"""

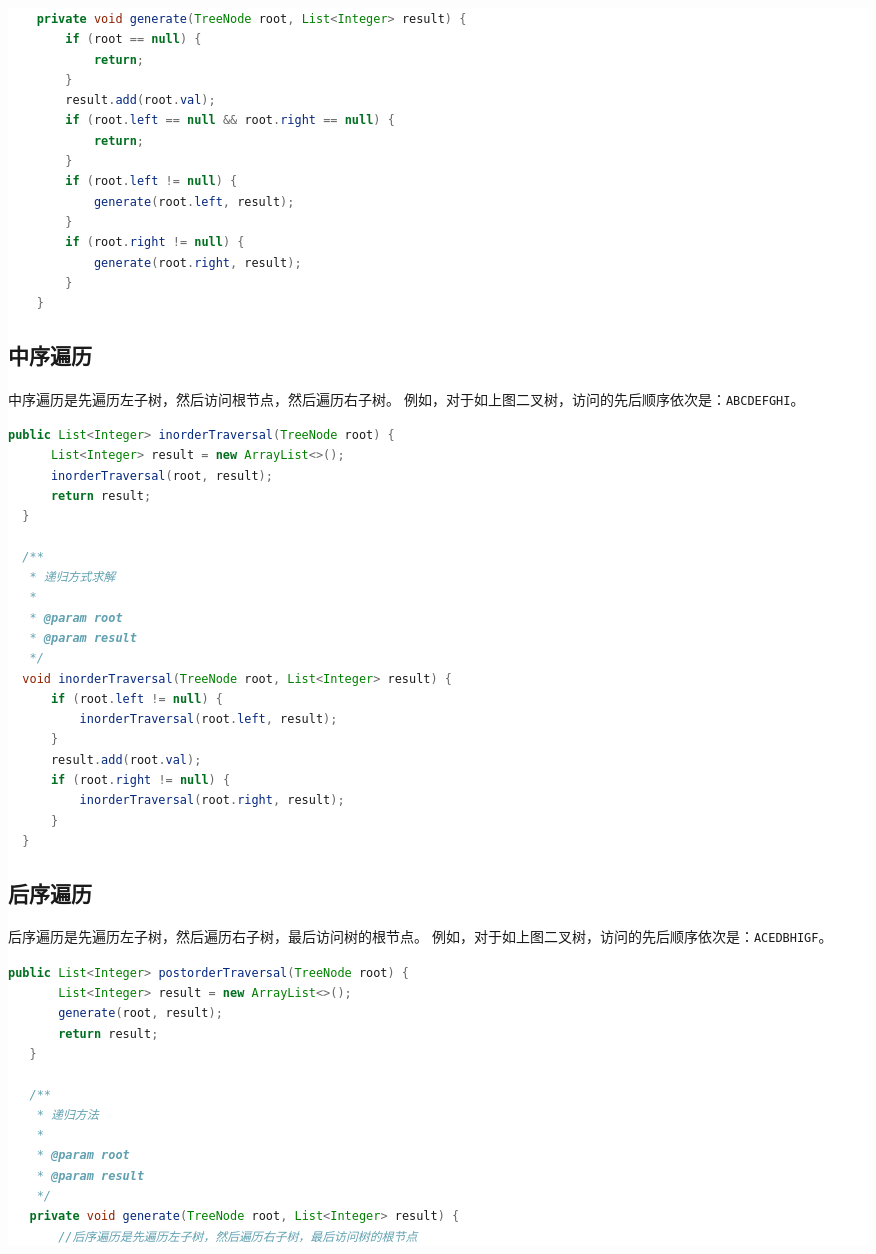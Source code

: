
 ```java
    private void generate(TreeNode root, List<Integer> result) {
        if (root == null) {
            return;
        }
        result.add(root.val);
        if (root.left == null && root.right == null) {
            return;
        }
        if (root.left != null) {
            generate(root.left, result);
        }
        if (root.right != null) {
            generate(root.right, result);
        }
    }
```


## 中序遍历
中序遍历是先遍历左子树，然后访问根节点，然后遍历右子树。
例如，对于如上图二叉树，访问的先后顺序依次是：`ABCDEFGHI`。
```java
public List<Integer> inorderTraversal(TreeNode root) {
      List<Integer> result = new ArrayList<>();
      inorderTraversal(root, result);
      return result;
  }

  /**
   * 递归方式求解
   *
   * @param root
   * @param result
   */
  void inorderTraversal(TreeNode root, List<Integer> result) {
      if (root.left != null) {
          inorderTraversal(root.left, result);
      }
      result.add(root.val);
      if (root.right != null) {
          inorderTraversal(root.right, result);
      }
  }
```

## 后序遍历
后序遍历是先遍历左子树，然后遍历右子树，最后访问树的根节点。
例如，对于如上图二叉树，访问的先后顺序依次是：`ACEDBHIGF`。
```java
public List<Integer> postorderTraversal(TreeNode root) {
       List<Integer> result = new ArrayList<>();
       generate(root, result);
       return result;
   }

   /**
    * 递归方法
    *
    * @param root
    * @param result
    */
   private void generate(TreeNode root, List<Integer> result) {
       //后序遍历是先遍历左子树，然后遍历右子树，最后访问树的根节点
```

"""

Return, from the data, each line that has the word "inorderTraversal" in it.

public List<Integer> inorderTraversal(TreeNode root) {
      inorderTraversal(root, result);
  void inorderTraversal(TreeNode root, List<Integer> result) {
          inorderTraversal(root.left, result);
          inorderTraversal(root.right, result);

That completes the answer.